**Exercise objective:** Each entry should be returned exactly as written, with no pictures carried over.

**Dataset records:**
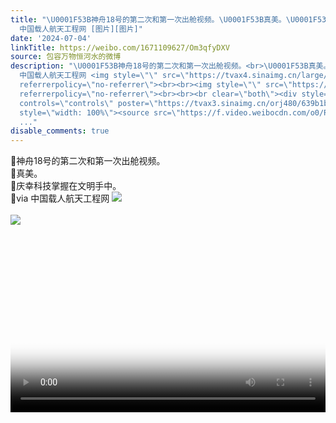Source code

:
 ```yaml
---
title: "\U0001F53B神舟18号的第二次和第一次出舱视频。\U0001F53B真美。\U0001F53B庆幸科技掌握在文明手中。\U0001F53Bvia
  中国载人航天工程网 [图片][图片]"
date: '2024-07-04'
linkTitle: https://weibo.com/1671109627/Om3qfyDXV
source: 包容万物恒河水的微博
description: "\U0001F53B神舟18号的第二次和第一次出舱视频。<br>\U0001F53B真美。<br>\U0001F53B庆幸科技掌握在文明手中。<br>\U0001F53Bvia
  中国载人航天工程网 <img style=\"\" src=\"https://tvax4.sinaimg.cn/large/639b1bfbly1hrcg15jj8fj20zk0k0jrc.jpg\"
  referrerpolicy=\"no-referrer\"><br><br><img style=\"\" src=\"https://tvax3.sinaimg.cn/large/639b1bfbly1hrcg155um5j20zk0k0glk.jpg\"
  referrerpolicy=\"no-referrer\"><br><br><br clear=\"both\"><div style=\"clear: both\"></div><video
  controls=\"controls\" poster=\"https://tvax3.sinaimg.cn/orj480/639b1bfbly1hrcg15o4ynj20zk0k03zh.jpg\"
  style=\"width: 100%\"><source src=\"https://f.video.weibocdn.com/o0/R62ZmwGMlx08gawzNpi001041200btWN0E010.mp4?
  ..."
disable_comments: true
---
```

🔻神舟18号的第二次和第一次出舱视频。<br>🔻真美。<br>🔻庆幸科技掌握在文明手中。<br>🔻via 中国载人航天工程网 <img style="" src="https://tvax4.sinaimg.cn/large/639b1bfbly1hrcg15jj8fj20zk0k0jrc.jpg" referrerpolicy="no-referrer"><br><br><img style="" src="https://tvax3.sinaimg.cn/large/639b1bfbly1hrcg155um5j20zk0k0glk.jpg" referrerpolicy="no-referrer"><br><br><br clear="both"><div style="clear: both"></div><video controls="controls" poster="https://tvax3.sinaimg.cn/orj480/639b1bfbly1hrcg15o4ynj20zk0k03zh.jpg" style="width: 100%"><source src="https://f.video.weibocdn.com/o0/R62ZmwGMlx08gawzNpi001041200btWN0E010.mp4? ...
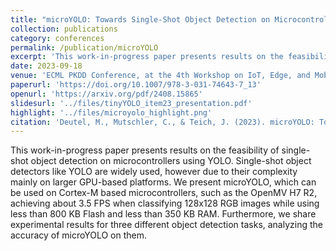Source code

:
```yaml
---
title: "microYOLO: Towards Single-Shot Object Detection on Microcontrollers"
collection: publications
category: conferences
permalink: /publication/microYOLO
excerpt: 'This work-in-progress paper presents results on the feasibility of single-shot object detection on microcontrollers using YOLO. Single-shot object detectors like YOLO are widely used, however due to their complexity mainly on larger GPU-based platforms. We present microYOLO, which can be used on Cortex-M based microcontrollers, such as the OpenMV H7 R2, achieving about 3.5 FPS when classifying 128x128 RGB images while using less than 800 KB Flash and less than 350 KB RAM. Furthermore, we share experimental results for three different object detection tasks, analyzing the accuracy of microYOLO on them.'
date: 2023-09-18
venue: 'ECML PKDD Conference, at the 4th Workshop on IoT, Edge, and Mobile for Embedded Machine Learning'
paperurl: 'https://doi.org/10.1007/978-3-031-74643-7_13'
openurl: 'https://arxiv.org/pdf/2408.15865'
slidesurl: '../files/tinyYOLO_item23_presentation.pdf'
highlight: '../files/microyolo_highlight.png'
citation: 'Deutel, M., Mutschler, C., & Teich, J. (2023). microYOLO: Towards Single-Shot Object Detection on Microcontrollers. In ECML PKDD Conference 2023, at the 4th Workshop on IoT, Edge, and Mobile for Embedded Machine Learning.'
---
```


This work-in-progress paper presents results on the feasibility of single-shot object detection on microcontrollers using YOLO. Single-shot object detectors like YOLO are widely used, however due to their complexity mainly on larger GPU-based platforms. We present microYOLO, which can be used on Cortex-M based microcontrollers, such as the OpenMV H7 R2, achieving about 3.5 FPS when classifying 128x128 RGB images while using less than 800 KB Flash and less than 350 KB RAM. Furthermore, we share experimental results for three different object detection tasks, analyzing the accuracy of microYOLO on them.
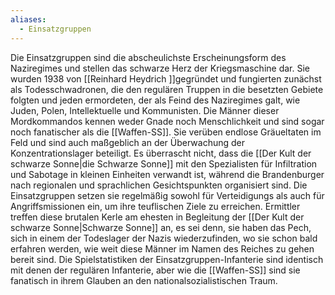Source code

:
 ```yaml
---
aliases:
  - Einsatzgruppen
---
```

Die Einsatzgruppen sind die abscheulichste Erscheinungsform des Naziregimes und stellen das schwarze Herz der Kriegsmaschine dar. Sie wurden 1938 von [[Reinhard Heydrich ]]gegründet und fungierten zunächst als Todesschwadronen, die den regulären Truppen in die besetzten Gebiete folgten und jeden ermordeten, der als Feind des Naziregimes galt, wie Juden, Polen, Intellektuelle und Kommunisten.
Die Männer dieser Mordkommandos kennen weder Gnade noch Menschlichkeit und sind sogar noch fanatischer als die [[Waffen-SS]]. Sie verüben endlose Gräueltaten im Feld und sind auch maßgeblich an der Überwachung der Konzentrationslager beteiligt. Es überrascht nicht, dass die [[Der Kult der schwarze Sonne|die Schwarze Sonne]] mit den Spezialisten für Infiltration und Sabotage in kleinen Einheiten verwandt ist, während die Brandenburger nach regionalen und sprachlichen Gesichtspunkten organisiert sind.
Die Einsatzgruppen setzen sie regelmäßig sowohl für Verteidigungs als auch für Angriffsmissionen ein, um ihre teuflischen Ziele zu erreichen. Ermittler treffen diese brutalen Kerle am ehesten in Begleitung der [[Der Kult der schwarze Sonne|Schwarze Sonne]] an, es sei denn, sie haben das Pech, sich in einem der Todeslager der Nazis wiederzufinden, wo sie schon bald erfahren werden, wie weit diese Männer im Namen des Reiches zu gehen bereit sind. Die Spielstatistiken der Einsatzgruppen-Infanterie sind identisch mit denen der regulären Infanterie, aber wie die [[Waffen-SS]] sind sie fanatisch in ihrem Glauben an den nationalsozialistischen Traum.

**Solution for this task:**
Source code

:
 ```yaml
---
title: "\U0001F53B神舟18号的第二次和第一次出舱视频。\U0001F53B真美。\U0001F53B庆幸科技掌握在文明手中。\U0001F53Bvia
  中国载人航天工程网 [图片][图片]"
date: '2024-07-04'
linkTitle: https://weibo.com/1671109627/Om3qfyDXV
source: 包容万物恒河水的微博
description: "\U0001F53B神舟18号的第二次和第一次出舱视频。<br>\U0001F53B真美。<br>\U0001F53B庆幸科技掌握在文明手中。<br>\U0001F53Bvia
  中国载人航天工程网 <img style=\"\" src=\"https://tvax4.sinaimg.cn/large/639b1bfbly1hrcg15jj8fj20zk0k0jrc.jpg\"
  referrerpolicy=\"no-referrer\"><br><br><img style=\"\" src=\"https://tvax3.sinaimg.cn/large/639b1bfbly1hrcg155um5j20zk0k0glk.jpg\"
  referrerpolicy=\"no-referrer\"><br><br><br clear=\"both\"><div style=\"clear: both\"></div><video
  controls=\"controls\" poster=\"https://tvax3.sinaimg.cn/orj480/639b1bfbly1hrcg15o4ynj20zk0k03zh.jpg\"
  style=\"width: 100%\"><source src=\"https://f.video.weibocdn.com/o0/R62ZmwGMlx08gawzNpi001041200btWN0E010.mp4?
  ..."
disable_comments: true
---
```

🔻神舟18号的第二次和第一次出舱视频。<br>🔻真美。<br>🔻庆幸科技掌握在文明手中。<br>🔻via 中国载人航天工程网 <img style="" src="https://tvax4.sinaimg.cn/large/639b1bfbly1hrcg15jj8fj20zk0k0jrc.jpg" referrerpolicy="no-referrer"><br><br><img style="" src="https://tvax3.sinaimg.cn/large/639b1bfbly1hrcg155um5j20zk0k0glk.jpg" referrerpolicy="no-referrer"><br><br><br clear="both"><div style="clear: both"></div><video controls="controls" poster="https://tvax3.sinaimg.cn/orj480/639b1bfbly1hrcg15o4ynj20zk0k03zh.jpg" style="width: 100%"><source src="https://f.video.weibocdn.com/o0/R62ZmwGMlx08gawzNpi001041200btWN0E010.mp4? ...
Source code

:
```yaml
---
title: "microYOLO: Towards Single-Shot Object Detection on Microcontrollers"
collection: publications
category: conferences
permalink: /publication/microYOLO
excerpt: 'This work-in-progress paper presents results on the feasibility of single-shot object detection on microcontrollers using YOLO. Single-shot object detectors like YOLO are widely used, however due to their complexity mainly on larger GPU-based platforms. We present microYOLO, which can be used on Cortex-M based microcontrollers, such as the OpenMV H7 R2, achieving about 3.5 FPS when classifying 128x128 RGB images while using less than 800 KB Flash and less than 350 KB RAM. Furthermore, we share experimental results for three different object detection tasks, analyzing the accuracy of microYOLO on them.'
date: 2023-09-18
venue: 'ECML PKDD Conference, at the 4th Workshop on IoT, Edge, and Mobile for Embedded Machine Learning'
paperurl: 'https://doi.org/10.1007/978-3-031-74643-7_13'
openurl: 'https://arxiv.org/pdf/2408.15865'
slidesurl: '../files/tinyYOLO_item23_presentation.pdf'
highlight: '../files/microyolo_highlight.png'
citation: 'Deutel, M., Mutschler, C., & Teich, J. (2023). microYOLO: Towards Single-Shot Object Detection on Microcontrollers. In ECML PKDD Conference 2023, at the 4th Workshop on IoT, Edge, and Mobile for Embedded Machine Learning.'
---
```


This work-in-progress paper presents results on the feasibility of single-shot object detection on microcontrollers using YOLO. Single-shot object detectors like YOLO are widely used, however due to their complexity mainly on larger GPU-based platforms. We present microYOLO, which can be used on Cortex-M based microcontrollers, such as the OpenMV H7 R2, achieving about 3.5 FPS when classifying 128x128 RGB images while using less than 800 KB Flash and less than 350 KB RAM. Furthermore, we share experimental results for three different object detection tasks, analyzing the accuracy of microYOLO on them.
Source code

:
 ```yaml
---
aliases:
  - Einsatzgruppen
---
```

Die Einsatzgruppen sind die abscheulichste Erscheinungsform des Naziregimes und stellen das schwarze Herz der Kriegsmaschine dar. Sie wurden 1938 von [[Reinhard Heydrich ]]gegründet und fungierten zunächst als Todesschwadronen, die den regulären Truppen in die besetzten Gebiete folgten und jeden ermordeten, der als Feind des Naziregimes galt, wie Juden, Polen, Intellektuelle und Kommunisten.
Die Männer dieser Mordkommandos kennen weder Gnade noch Menschlichkeit und sind sogar noch fanatischer als die [[Waffen-SS]]. Sie verüben endlose Gräueltaten im Feld und sind auch maßgeblich an der Überwachung der Konzentrationslager beteiligt. Es überrascht nicht, dass die [[Der Kult der schwarze Sonne|die Schwarze Sonne]] mit den Spezialisten für Infiltration und Sabotage in kleinen Einheiten verwandt ist, während die Brandenburger nach regionalen und sprachlichen Gesichtspunkten organisiert sind.
Die Einsatzgruppen setzen sie regelmäßig sowohl für Verteidigungs als auch für Angriffsmissionen ein, um ihre teuflischen Ziele zu erreichen. Ermittler treffen diese brutalen Kerle am ehesten in Begleitung der [[Der Kult der schwarze Sonne|Schwarze Sonne]] an, es sei denn, sie haben das Pech, sich in einem der Todeslager der Nazis wiederzufinden, wo sie schon bald erfahren werden, wie weit diese Männer im Namen des Reiches zu gehen bereit sind. Die Spielstatistiken der Einsatzgruppen-Infanterie sind identisch mit denen der regulären Infanterie, aber wie die [[Waffen-SS]] sind sie fanatisch in ihrem Glauben an den nationalsozialistischen Traum.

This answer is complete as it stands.